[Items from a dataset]

☆ ☆ ☆

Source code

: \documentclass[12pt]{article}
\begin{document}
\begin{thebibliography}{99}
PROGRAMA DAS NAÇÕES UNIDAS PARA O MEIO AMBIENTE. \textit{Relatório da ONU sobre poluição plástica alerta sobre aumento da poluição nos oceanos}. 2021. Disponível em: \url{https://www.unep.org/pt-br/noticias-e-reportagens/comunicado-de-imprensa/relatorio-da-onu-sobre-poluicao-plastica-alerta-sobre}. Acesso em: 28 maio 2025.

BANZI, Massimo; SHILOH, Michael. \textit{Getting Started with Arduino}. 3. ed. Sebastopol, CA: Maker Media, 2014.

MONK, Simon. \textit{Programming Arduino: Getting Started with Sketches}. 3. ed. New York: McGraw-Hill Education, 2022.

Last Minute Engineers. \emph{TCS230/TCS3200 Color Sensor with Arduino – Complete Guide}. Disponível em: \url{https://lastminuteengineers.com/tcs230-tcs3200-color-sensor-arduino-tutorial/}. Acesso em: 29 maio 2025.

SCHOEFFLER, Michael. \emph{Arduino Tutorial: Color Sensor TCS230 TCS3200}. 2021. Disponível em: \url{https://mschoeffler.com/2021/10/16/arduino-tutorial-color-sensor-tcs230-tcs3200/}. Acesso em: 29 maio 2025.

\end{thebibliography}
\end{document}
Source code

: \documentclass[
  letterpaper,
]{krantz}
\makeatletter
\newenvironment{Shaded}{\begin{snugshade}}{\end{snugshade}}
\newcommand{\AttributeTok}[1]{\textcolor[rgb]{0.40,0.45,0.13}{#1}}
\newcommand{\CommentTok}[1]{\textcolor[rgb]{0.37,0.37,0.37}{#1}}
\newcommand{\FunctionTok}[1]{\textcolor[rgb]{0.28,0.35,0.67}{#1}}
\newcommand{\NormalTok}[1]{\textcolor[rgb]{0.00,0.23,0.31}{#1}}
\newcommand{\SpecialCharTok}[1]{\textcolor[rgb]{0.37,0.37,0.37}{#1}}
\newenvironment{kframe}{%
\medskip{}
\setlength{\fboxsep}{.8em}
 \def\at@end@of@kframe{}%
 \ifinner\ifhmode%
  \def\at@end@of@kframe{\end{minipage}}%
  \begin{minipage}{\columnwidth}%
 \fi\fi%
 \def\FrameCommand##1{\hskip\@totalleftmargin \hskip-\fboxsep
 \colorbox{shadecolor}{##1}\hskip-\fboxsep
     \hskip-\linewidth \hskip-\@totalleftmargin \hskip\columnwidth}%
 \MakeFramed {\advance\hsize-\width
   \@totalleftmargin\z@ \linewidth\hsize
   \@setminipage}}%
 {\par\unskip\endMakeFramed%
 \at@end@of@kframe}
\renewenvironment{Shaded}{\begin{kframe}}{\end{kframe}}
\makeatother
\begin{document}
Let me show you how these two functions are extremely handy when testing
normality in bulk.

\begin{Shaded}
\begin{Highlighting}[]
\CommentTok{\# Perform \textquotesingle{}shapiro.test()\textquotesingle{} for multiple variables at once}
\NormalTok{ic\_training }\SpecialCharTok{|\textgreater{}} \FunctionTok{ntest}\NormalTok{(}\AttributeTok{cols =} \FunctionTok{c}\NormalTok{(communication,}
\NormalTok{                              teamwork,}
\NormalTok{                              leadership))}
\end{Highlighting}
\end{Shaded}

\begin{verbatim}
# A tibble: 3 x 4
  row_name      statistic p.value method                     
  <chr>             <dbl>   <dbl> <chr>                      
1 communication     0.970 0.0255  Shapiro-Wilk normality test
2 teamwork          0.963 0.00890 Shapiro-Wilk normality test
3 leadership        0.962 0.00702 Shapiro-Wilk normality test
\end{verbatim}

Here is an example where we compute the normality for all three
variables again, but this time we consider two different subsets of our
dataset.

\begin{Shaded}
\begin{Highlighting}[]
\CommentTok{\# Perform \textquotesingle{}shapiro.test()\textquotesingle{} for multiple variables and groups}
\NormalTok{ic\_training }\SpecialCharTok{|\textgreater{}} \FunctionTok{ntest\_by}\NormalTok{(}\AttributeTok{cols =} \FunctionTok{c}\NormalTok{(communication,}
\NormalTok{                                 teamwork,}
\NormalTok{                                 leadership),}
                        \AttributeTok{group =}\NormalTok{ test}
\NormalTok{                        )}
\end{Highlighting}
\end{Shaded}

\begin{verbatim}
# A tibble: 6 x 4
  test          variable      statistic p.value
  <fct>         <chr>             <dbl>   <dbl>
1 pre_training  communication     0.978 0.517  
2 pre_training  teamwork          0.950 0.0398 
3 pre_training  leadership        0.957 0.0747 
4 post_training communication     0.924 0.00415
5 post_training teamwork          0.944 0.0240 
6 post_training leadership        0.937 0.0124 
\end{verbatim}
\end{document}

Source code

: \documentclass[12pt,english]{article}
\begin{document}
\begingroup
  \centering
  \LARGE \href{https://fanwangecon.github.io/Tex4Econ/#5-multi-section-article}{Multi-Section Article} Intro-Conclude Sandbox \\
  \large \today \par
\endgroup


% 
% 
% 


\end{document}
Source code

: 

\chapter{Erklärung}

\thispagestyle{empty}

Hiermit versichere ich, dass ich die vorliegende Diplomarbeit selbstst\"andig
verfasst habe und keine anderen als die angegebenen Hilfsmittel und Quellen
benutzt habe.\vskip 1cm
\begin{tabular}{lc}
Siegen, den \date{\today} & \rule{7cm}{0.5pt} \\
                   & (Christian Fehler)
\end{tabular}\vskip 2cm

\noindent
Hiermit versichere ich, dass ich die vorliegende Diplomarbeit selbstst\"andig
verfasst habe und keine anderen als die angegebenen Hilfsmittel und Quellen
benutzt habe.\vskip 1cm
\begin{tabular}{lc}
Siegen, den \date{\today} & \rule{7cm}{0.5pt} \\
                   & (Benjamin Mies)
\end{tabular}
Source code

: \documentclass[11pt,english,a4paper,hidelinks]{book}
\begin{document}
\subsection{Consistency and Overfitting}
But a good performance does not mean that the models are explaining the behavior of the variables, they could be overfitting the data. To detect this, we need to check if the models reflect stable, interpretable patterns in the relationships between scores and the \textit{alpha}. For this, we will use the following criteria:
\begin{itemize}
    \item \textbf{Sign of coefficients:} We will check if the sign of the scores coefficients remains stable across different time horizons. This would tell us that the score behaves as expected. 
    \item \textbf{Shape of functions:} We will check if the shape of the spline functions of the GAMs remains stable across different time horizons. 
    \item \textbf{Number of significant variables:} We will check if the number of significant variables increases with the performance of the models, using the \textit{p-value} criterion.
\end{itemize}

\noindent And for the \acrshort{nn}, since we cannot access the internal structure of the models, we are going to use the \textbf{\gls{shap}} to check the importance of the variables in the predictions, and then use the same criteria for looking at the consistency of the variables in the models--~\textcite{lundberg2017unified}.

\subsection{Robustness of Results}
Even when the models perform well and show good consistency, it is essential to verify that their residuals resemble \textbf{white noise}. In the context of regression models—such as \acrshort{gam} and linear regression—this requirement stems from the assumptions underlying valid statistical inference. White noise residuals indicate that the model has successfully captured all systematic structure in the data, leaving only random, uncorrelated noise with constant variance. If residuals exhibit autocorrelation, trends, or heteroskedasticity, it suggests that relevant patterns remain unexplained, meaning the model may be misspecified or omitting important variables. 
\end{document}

☆ ☆ ☆

WHAT TO WORK ON: Copy out the lines of the data where the word "columnwidth" can be found.

PROBLEM SOLUTION:
  \begin{minipage}{\columnwidth}%
     \hskip-\linewidth \hskip-\@totalleftmargin \hskip\columnwidth}%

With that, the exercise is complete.